Mostrar recomendaciones basadas en la evidencia sobre la efectividad de las diferentes intervenciones psicosociales, tanto terapéuticas como rehabilitadoras, en las personas que sufren trastorno mental grave y, de esta manera, mejorar la atención de este colectivo y sus familias, es el objetivo de la guía de práctica clínica elaborada por el Instituto de Ciencias de la Salud.

Con esta herramienta, se pretende facilitar la toma de decisiones a los profesionales sanitarios y pacientes, equipos de salud mental, programas rehabilitadores, residenciales y dispositivos comunitarios, teniendo en cuenta que los tratamientos que requieren este tipo de pacientes son integrales y coordinados entre diferentes niveles asistenciales.

El término trastorno mental grave hace referencia a un constructo teórico que aglutina una serie de condiciones clínicas, con un cierto grado de cronicidad y altos niveles de discapacidad en el funcionamiento social, familiar y laboral de la persona afectada. Esto implica que la atención a las personas que sufren trastorno mental grave requiera la integración de distintos niveles de atención y diferentes tipos de intervención, así como de las diversas intervenciones psicofarmacológicas y psicosociales en una red de salud mental en el que están implicados equipos interdisciplinares.

La guía de práctica clínica de intervenciones psicosociales en el trastorno mental grave ha sido elaborada por el Instituto de Ciencias de la Salud (ICS) con la participación de profesionales de diferentes ámbitos socio-sanitarios, sociedades científicas a las que pertenecen y la colaboración de los familiares y pacientes representados a través de Federación de Asociaciones Aragonesas Pro Salud Mental (FEAFES).

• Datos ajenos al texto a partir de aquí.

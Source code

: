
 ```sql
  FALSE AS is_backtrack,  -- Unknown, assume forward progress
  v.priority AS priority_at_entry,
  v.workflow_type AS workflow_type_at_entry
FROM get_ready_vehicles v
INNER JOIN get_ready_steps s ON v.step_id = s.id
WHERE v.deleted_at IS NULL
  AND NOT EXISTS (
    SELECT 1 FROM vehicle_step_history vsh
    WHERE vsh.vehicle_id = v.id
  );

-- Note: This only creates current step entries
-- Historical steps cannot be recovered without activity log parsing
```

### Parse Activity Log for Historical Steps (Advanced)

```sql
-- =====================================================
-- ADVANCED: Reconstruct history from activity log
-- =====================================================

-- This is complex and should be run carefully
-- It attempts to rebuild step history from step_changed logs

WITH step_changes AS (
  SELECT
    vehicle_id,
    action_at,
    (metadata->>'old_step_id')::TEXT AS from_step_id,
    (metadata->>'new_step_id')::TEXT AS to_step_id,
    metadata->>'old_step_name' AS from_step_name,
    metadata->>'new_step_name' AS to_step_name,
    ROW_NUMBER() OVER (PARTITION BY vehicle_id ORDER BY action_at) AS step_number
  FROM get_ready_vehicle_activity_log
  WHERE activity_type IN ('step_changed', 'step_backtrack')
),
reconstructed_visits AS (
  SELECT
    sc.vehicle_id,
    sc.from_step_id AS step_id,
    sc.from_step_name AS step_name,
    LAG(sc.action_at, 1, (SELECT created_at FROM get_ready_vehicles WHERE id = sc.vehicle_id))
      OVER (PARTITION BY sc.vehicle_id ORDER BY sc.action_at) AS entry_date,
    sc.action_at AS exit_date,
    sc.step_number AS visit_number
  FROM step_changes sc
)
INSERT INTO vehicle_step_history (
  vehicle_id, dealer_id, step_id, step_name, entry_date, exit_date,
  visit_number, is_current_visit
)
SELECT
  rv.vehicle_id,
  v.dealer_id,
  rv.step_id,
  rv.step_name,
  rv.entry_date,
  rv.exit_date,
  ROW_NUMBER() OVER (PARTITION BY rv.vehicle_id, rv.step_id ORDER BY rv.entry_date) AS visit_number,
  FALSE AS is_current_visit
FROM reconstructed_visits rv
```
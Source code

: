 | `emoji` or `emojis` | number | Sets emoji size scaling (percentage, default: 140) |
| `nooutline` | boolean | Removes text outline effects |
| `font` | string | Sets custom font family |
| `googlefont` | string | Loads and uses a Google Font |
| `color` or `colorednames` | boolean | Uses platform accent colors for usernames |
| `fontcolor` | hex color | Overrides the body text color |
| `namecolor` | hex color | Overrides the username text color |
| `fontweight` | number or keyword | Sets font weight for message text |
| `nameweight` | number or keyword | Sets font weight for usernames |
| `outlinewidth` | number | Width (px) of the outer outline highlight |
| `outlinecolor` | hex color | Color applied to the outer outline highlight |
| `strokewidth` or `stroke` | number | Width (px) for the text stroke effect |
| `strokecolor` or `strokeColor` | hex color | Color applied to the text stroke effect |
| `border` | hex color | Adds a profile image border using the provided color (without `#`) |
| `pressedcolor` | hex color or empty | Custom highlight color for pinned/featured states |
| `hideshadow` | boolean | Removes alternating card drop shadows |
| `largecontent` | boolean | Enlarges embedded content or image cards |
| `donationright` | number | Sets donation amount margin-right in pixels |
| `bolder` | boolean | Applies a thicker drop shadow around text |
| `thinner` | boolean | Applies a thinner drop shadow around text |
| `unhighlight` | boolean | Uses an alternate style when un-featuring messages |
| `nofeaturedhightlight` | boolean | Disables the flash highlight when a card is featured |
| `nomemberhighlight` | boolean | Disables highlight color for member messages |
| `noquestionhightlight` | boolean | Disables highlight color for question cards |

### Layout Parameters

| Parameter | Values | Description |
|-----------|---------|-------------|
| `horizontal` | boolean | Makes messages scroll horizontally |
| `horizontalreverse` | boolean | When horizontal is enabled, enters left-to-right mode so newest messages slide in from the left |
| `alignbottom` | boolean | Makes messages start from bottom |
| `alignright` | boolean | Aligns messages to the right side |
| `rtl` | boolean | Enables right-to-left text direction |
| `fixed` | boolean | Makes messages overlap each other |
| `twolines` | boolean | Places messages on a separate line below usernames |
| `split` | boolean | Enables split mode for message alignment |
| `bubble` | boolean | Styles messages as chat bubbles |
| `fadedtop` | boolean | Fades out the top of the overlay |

El documento se enmarca dentro del proyecto GuíaSalud, una iniciativa a nivel nacional coordinada por el ICS que tiene por misión potenciar la oferta de recursos, servicios y productos basados en la evidencia científica para apoyar la toma de decisión de los profesionales y de los pacientes en el Sistema Nacional de Salud, así como impulsar la creación de redes de colaboradores y la cooperación entre entidades relacionadas con las guías de práctica clínica. En este marco, las guías de práctica clínica son instrumentos elaborados para facilitar la toma de decisiones tanto de profesionales sanitarios como de pacientes, y se dirigen a mejorar los resultados de salud de la población, la calidad de las decisiones clínicas y la eficiencia global del Sistema Sanitario.